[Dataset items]
╔══

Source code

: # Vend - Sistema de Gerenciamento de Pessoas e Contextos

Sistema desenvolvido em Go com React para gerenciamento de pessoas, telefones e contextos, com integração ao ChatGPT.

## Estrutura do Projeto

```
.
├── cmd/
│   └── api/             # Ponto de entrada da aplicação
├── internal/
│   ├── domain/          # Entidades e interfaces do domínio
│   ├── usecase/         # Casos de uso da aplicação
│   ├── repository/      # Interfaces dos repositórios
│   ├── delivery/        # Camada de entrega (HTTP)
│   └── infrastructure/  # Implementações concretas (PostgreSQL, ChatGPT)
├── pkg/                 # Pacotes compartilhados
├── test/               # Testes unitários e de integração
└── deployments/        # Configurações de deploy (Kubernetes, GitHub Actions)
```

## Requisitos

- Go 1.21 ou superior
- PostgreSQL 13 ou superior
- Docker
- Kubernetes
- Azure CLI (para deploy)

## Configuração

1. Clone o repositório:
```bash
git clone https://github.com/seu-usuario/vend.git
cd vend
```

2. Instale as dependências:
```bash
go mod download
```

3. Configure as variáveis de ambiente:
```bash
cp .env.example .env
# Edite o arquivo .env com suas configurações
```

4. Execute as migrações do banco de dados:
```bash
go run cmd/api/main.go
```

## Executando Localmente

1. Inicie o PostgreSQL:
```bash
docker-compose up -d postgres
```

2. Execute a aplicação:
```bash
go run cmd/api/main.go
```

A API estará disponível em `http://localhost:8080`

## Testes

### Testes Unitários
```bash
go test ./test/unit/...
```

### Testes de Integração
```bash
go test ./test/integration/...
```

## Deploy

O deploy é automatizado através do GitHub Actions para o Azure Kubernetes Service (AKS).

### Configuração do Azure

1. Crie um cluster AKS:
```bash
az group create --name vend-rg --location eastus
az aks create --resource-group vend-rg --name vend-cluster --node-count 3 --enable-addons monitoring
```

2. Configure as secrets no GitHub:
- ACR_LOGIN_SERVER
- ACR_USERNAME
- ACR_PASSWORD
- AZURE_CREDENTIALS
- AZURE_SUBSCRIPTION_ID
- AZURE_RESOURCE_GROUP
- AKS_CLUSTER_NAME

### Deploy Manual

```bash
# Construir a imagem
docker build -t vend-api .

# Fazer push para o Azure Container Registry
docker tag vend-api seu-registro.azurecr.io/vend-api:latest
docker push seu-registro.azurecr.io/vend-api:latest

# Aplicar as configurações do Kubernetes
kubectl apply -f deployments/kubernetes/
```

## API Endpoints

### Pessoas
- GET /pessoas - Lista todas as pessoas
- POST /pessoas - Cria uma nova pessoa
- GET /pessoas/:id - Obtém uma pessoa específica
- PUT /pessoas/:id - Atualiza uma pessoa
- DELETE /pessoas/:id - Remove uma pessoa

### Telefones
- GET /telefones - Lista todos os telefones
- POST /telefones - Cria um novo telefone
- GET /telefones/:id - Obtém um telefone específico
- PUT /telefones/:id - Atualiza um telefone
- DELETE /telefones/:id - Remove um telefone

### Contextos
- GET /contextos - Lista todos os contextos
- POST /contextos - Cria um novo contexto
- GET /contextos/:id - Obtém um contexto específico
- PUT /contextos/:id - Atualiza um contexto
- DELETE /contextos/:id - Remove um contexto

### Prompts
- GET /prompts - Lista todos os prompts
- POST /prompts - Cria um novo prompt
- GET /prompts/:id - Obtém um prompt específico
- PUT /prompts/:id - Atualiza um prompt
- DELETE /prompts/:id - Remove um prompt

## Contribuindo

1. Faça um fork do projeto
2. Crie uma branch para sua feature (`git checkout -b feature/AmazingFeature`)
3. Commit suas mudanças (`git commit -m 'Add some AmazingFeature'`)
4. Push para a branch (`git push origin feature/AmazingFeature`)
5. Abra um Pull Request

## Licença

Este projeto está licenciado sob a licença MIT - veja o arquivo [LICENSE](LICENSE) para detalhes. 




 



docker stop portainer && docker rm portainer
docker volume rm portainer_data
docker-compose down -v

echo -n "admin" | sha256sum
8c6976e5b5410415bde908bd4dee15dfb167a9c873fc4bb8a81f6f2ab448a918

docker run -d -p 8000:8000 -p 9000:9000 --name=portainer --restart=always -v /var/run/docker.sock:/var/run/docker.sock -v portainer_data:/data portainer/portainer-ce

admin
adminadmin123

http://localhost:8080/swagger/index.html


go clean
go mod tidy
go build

╚══

GOAL OF THE EXERCISE
Among the lines of the data, find every one that holds "superior" and copy it.

EXERCISE ANSWER
- Go 1.21 ou superior
- PostgreSQL 13 ou superior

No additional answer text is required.